Dataset entries

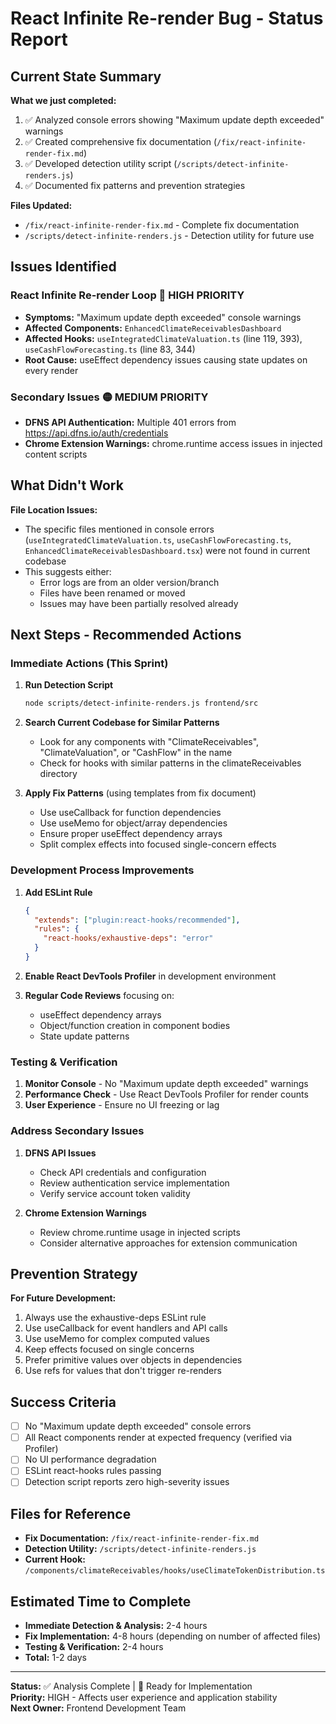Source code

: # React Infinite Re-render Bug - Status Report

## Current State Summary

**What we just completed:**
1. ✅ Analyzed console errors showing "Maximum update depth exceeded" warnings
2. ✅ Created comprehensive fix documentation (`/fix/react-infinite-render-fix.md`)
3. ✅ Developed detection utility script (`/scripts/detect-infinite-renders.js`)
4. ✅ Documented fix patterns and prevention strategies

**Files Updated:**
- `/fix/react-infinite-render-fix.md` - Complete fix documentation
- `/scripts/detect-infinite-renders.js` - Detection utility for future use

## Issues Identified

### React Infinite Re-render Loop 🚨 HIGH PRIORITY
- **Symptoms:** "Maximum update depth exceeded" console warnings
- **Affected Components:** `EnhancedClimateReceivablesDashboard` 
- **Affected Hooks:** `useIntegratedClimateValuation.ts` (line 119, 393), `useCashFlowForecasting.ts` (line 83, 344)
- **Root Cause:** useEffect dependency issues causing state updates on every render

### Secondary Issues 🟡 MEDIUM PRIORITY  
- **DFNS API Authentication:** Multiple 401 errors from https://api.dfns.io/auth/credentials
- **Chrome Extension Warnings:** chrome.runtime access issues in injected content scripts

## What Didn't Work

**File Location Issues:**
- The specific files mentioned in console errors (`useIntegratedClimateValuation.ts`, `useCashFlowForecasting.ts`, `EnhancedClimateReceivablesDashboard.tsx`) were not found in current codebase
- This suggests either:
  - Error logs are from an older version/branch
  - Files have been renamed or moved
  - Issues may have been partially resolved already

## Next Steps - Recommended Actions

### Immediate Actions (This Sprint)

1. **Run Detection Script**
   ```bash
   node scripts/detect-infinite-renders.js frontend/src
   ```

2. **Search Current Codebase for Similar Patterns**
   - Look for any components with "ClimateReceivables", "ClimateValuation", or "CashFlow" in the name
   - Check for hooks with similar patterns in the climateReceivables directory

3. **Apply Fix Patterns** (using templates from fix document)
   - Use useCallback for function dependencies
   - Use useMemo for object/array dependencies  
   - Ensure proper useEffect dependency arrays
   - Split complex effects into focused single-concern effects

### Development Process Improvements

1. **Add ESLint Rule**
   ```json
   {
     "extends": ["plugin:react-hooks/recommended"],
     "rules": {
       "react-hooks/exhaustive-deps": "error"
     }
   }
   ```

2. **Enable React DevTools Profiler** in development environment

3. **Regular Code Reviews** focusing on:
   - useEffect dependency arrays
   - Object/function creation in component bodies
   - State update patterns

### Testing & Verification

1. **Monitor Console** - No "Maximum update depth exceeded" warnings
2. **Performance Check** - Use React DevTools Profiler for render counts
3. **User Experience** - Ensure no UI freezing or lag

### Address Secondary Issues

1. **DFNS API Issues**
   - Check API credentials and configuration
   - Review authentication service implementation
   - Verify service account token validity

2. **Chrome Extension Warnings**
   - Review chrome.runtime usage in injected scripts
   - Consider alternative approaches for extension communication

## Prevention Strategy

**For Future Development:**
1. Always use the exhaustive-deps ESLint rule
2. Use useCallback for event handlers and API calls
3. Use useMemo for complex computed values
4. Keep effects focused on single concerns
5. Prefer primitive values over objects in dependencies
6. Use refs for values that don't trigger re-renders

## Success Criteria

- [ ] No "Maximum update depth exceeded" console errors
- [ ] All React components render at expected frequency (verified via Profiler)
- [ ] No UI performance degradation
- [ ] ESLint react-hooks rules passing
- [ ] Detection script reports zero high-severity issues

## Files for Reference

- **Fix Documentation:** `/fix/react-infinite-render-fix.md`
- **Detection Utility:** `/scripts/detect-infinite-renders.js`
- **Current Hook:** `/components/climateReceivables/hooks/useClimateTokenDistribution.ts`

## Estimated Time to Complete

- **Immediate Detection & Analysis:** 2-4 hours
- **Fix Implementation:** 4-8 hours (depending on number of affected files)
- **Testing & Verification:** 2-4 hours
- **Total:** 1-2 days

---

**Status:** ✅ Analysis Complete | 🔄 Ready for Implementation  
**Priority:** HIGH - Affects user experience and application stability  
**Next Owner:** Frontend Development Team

▶ _What you need to do_: For each line in the data that holds "This", add one to a count, then report that count alone.

▶ _Solution to the exercise_: 2